You may recall that once, perhaps a few months or years ago, some fellow from the electric company wanted to put in a new meter. If this hasn’t happened to you yet, don’t hold your breath, but it could eventually. Either way, the electric companies have been installing Smart Meters for consumers, which measure energy usage as it is consumed rather than at the end of the month. The good news? No more meter readers making the dog go bananas. The bad news? Security is one of those things that nobody thinks about until a disaster (like flood insurance in the Sahara). For better or for worse, this is the first of many “smart home” advancements in technology worming their way into your life.
Smart Meters are designed to monitor energy usage to help consumers save energy, but privacy issues arise when people start noticing that the system could very easily catalog how you spend your day, whether or not you’re on vacation, and what sorts of devices you have in your home, which makes some rather crabby. Similarly, the Internet of Things is growing, and it is now possible to install anything from smart washing machines to power switches (the best thing about the switch is that you’ll never have to worry about whether you left the iron on.
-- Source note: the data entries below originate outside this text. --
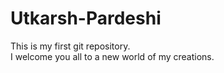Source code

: # Utkarsh-Pardeshi
This is my first git repository.
<br>
I welcome you all to a new world of my creations.
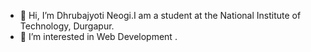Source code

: - 👋 Hi, I’m Dhrubajyoti Neogi.I am a student at the National Institute of Technology, Durgapur. 
- 👀 I’m interested in Web Development .

<!---
dhruboneogi15/dhruboneogi15 is a ✨ special ✨ repository because its `README.md` (this file) appears on your GitHub profile.
You can click the Preview link to take a look at your changes.
--->
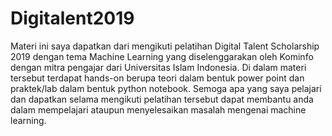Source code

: # Digitalent2019
Materi ini saya dapatkan dari mengikuti pelatihan Digital Talent Scholarship 2019 dengan tema Machine Learning yang diselenggarakan oleh Kominfo dengan mitra pengajar dari Universitas Islam Indonesia. 
Di dalam materi tersebut terdapat hands-on berupa teori dalam bentuk power point dan praktek/lab dalam bentuk python notebook. Semoga apa yang saya pelajari dan dapatkan selama mengikuti pelatihan tersebut dapat membantu anda dalam mempelajari ataupun menyelesaikan masalah mengenai machine learning.
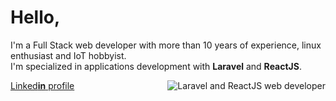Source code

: # Hello,
<div>
    <p>
        I'm a Full Stack web developer with more than 10 years of experience, linux enthusiast and IoT hobbyist.<br />
        I'm specialized in applications development with <b>Laravel</b> and <b>ReactJS</b>.<br />
    </p>
    <img align="right" src="https://www.artizanatweb.ro/github/laravel_and_react_dev.png" alt="Laravel and ReactJS web developer" />
</div>
<div>
    <a href="https://www.linkedin.com/in/daniel-cana-3b313a43/" target="_blank">Linked<b>in</b> profile</a>
</div>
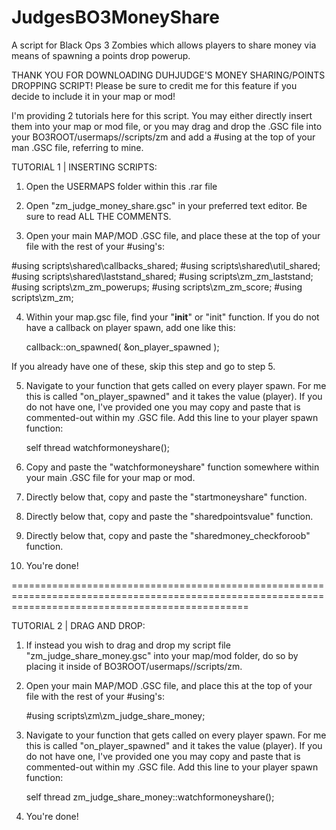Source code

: # JudgesBO3MoneyShare
A script for Black Ops 3 Zombies which allows players to share money via means of spawning a points drop powerup.

THANK YOU FOR DOWNLOADING DUHJUDGE'S MONEY SHARING/POINTS DROPPING SCRIPT!
Please be sure to credit me for this feature if you decide to include it in your map or mod!

I'm providing 2 tutorials here for this script. You may either directly insert them into your map or mod file,
or you may drag and drop the .GSC file into your BO3ROOT/usermaps/<YOURMAPNAME>/scripts/zm and add a #using at the top of your man .GSC file, referring to mine.

TUTORIAL 1 | INSERTING SCRIPTS:

1) Open the USERMAPS folder within this .rar file

2) Open "zm_judge_money_share.gsc" in your preferred text editor. Be sure to read ALL THE COMMENTS.

3) Open your main MAP/MOD .GSC file, and place these at the top of your file with the rest of your #using's:

#using scripts\shared\callbacks_shared;
#using scripts\shared\util_shared;
#using scripts\shared\laststand_shared;
#using scripts\zm\_zm_laststand;
#using scripts\zm\_zm_powerups;
#using scripts\zm\_zm_score;
#using scripts\zm\_zm;

4) Within your map.gsc file, find your "__init__" or "init" function. If you do not have a callback on player spawn, add one like this:

	callback::on_spawned( &on_player_spawned );

If you already have one of these, skip this step and go to step 5.

5) Navigate to your function that gets called on every player spawn. For me this is called "on_player_spawned" and it takes the value (player). If you do not have one, I've provided one
you may copy and paste that is commented-out within my .GSC file. Add this line to your player spawn function:

	self thread watchformoneyshare();

6) Copy and paste the "watchformoneyshare" function somewhere within your main .GSC file for your map or mod.

7) Directly below that, copy and paste the "startmoneyshare" function.

8) Directly below that, copy and paste the "sharedpointsvalue" function.

9) Directly below that, copy and paste the "sharedmoney_checkforoob" function.

10) You're done!

=====================================================================================================================================================

TUTORIAL 2 | DRAG AND DROP:

1) If instead you wish to drag and drop my script file "zm_judge_share_money.gsc" into your map/mod folder, do so by placing it inside of BO3ROOT/usermaps/<YOURMAPNAME>/scripts/zm.

2) Open your main MAP/MOD .GSC file, and place this at the top of your file with the rest of your #using's:

	#using scripts\zm\zm_judge_share_money;

3) Navigate to your function that gets called on every player spawn. For me this is called "on_player_spawned" and it takes the value (player). If you do not have one, I've provided one
you may copy and paste that is commented-out within my .GSC file. Add this line to your player spawn function:

	self thread zm_judge_share_money::watchformoneyshare();

6) You're done!
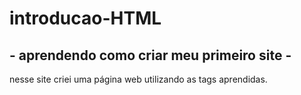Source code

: # introducao-HTML
## - aprendendo como criar meu primeiro site -
nesse site criei uma página web utilizando as tags aprendidas.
Again). Smart vents keep the house at a consistent temperature while smart kettles boil water without your presence in the kitchen.
Despite the occasional drawback, the Internet of Things promises to be one of the more interesting and effective results of technology’s progress. We’ll be maximizing efficiency more efficiently than ever before, and, supposing we get ourselves a smart coffee machine, a smart alarm clock, and a smart lighting system, we can do most of it before we get out of bed in the morning.